INSTRUCTIONS TO FOLLOW
Return each line of the records holding the string "Visual".

(Extracted records)
++++++++++++++++++++

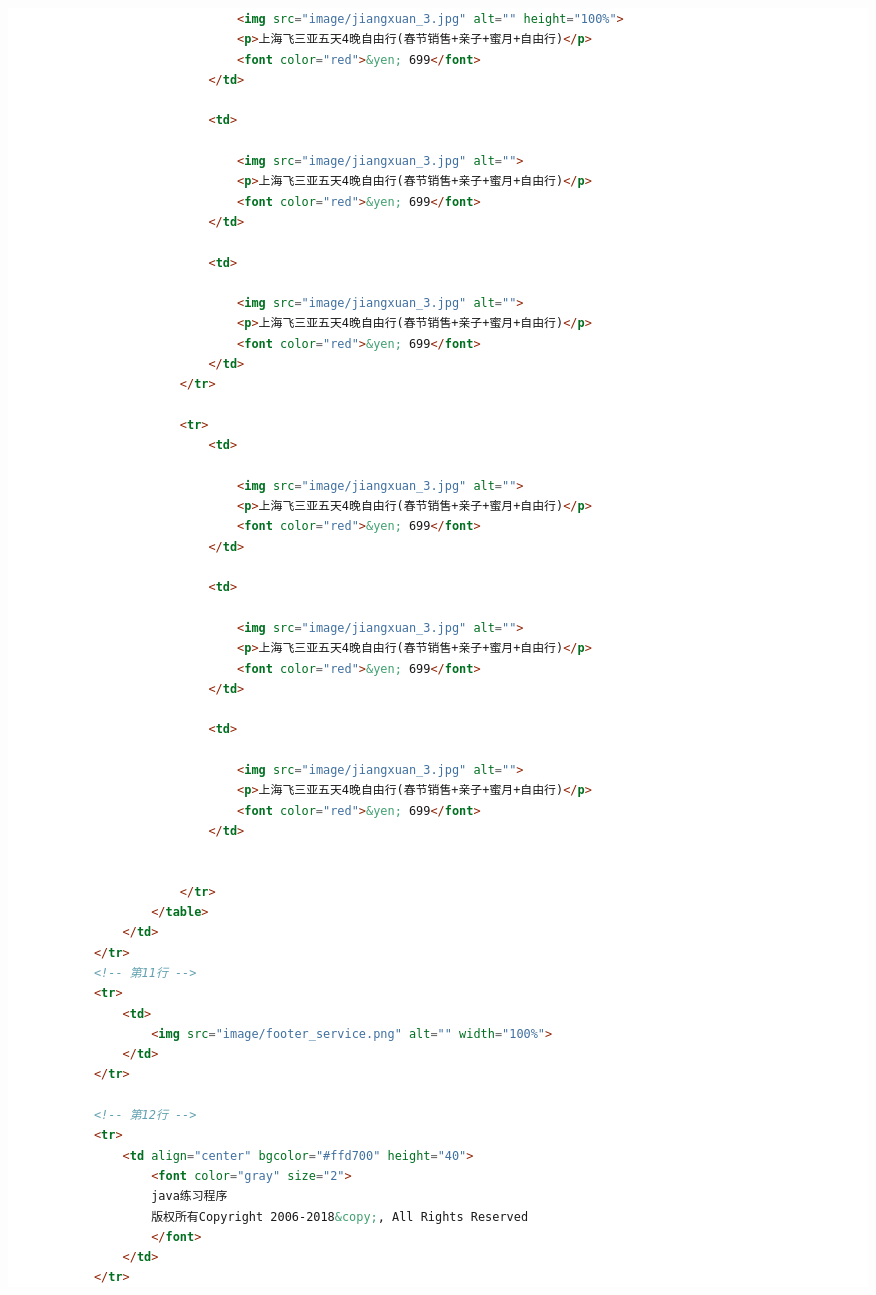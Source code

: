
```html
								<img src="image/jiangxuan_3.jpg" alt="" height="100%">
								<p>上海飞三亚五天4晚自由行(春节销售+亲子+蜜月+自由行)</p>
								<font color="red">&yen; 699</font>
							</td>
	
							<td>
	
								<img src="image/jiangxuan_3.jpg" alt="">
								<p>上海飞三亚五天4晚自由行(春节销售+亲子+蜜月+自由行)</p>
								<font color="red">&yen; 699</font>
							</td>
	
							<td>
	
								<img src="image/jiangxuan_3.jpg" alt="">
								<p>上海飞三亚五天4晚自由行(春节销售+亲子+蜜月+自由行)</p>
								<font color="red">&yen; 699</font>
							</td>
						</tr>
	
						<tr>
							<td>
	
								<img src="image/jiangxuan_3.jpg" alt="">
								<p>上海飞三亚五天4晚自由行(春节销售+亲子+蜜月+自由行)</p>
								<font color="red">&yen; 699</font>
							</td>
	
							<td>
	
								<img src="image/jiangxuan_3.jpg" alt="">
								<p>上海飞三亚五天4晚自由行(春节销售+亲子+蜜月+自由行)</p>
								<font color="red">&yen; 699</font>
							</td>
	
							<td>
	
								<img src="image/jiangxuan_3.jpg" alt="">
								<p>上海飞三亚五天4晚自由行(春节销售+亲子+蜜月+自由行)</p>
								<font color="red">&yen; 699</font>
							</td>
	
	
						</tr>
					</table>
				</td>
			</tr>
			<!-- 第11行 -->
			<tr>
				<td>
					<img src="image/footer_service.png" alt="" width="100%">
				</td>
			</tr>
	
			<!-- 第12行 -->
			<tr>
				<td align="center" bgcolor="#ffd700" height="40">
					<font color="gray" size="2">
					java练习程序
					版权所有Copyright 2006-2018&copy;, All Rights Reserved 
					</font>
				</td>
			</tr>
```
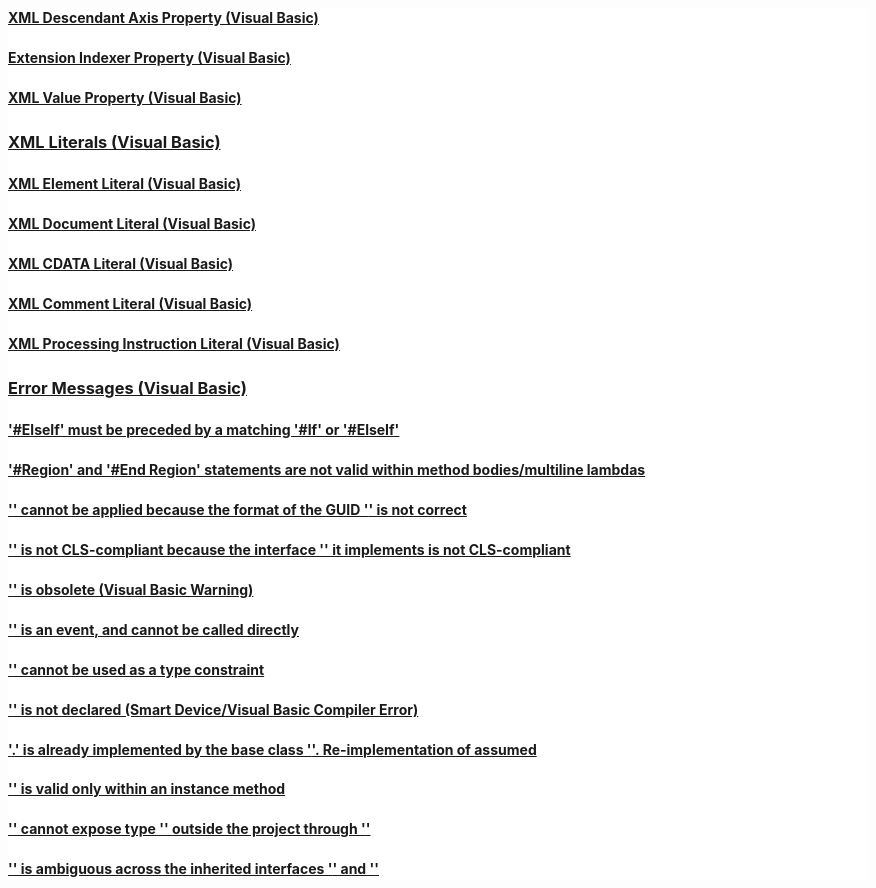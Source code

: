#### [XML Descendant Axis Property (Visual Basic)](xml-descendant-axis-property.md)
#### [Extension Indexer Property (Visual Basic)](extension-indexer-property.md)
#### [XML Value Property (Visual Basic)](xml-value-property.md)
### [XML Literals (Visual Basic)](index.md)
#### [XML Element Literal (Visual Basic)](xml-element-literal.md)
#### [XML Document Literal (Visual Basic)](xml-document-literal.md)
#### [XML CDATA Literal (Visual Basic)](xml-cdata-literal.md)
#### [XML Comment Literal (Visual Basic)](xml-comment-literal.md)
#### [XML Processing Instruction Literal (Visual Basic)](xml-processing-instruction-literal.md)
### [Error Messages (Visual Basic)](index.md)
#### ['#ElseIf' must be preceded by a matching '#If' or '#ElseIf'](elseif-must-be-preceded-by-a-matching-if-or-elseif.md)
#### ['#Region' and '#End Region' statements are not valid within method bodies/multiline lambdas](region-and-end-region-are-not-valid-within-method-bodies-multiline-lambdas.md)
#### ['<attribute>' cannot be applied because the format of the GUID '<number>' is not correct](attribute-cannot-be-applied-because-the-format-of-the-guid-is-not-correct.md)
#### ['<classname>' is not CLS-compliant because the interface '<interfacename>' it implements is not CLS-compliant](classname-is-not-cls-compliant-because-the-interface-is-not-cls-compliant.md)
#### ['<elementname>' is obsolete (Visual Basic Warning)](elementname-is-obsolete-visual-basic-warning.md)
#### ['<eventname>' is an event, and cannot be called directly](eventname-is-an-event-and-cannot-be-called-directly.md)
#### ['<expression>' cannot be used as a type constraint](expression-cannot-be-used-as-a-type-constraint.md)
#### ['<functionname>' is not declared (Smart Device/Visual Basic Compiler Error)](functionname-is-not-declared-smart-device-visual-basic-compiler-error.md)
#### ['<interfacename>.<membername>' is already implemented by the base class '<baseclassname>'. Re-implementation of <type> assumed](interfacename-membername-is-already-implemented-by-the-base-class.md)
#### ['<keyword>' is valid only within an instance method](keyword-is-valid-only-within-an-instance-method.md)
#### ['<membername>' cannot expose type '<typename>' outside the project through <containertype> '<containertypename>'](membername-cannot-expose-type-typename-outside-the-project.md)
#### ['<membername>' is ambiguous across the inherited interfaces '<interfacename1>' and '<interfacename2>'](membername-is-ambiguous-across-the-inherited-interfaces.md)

++++++++++++++++++++

WRITTEN SOLUTION
:#### [XML Descendant Axis Property (Visual Basic)](xml-descendant-axis-property.md)
#### [Extension Indexer Property (Visual Basic)](extension-indexer-property.md)
#### [XML Value Property (Visual Basic)](xml-value-property.md)
### [XML Literals (Visual Basic)](index.md)
#### [XML Element Literal (Visual Basic)](xml-element-literal.md)
#### [XML Document Literal (Visual Basic)](xml-document-literal.md)
#### [XML CDATA Literal (Visual Basic)](xml-cdata-literal.md)
#### [XML Comment Literal (Visual Basic)](xml-comment-literal.md)
#### [XML Processing Instruction Literal (Visual Basic)](xml-processing-instruction-literal.md)
### [Error Messages (Visual Basic)](index.md)
#### ['<elementname>' is obsolete (Visual Basic Warning)](elementname-is-obsolete-visual-basic-warning.md)
#### ['<functionname>' is not declared (Smart Device/Visual Basic Compiler Error)](functionname-is-not-declared-smart-device-visual-basic-compiler-error.md)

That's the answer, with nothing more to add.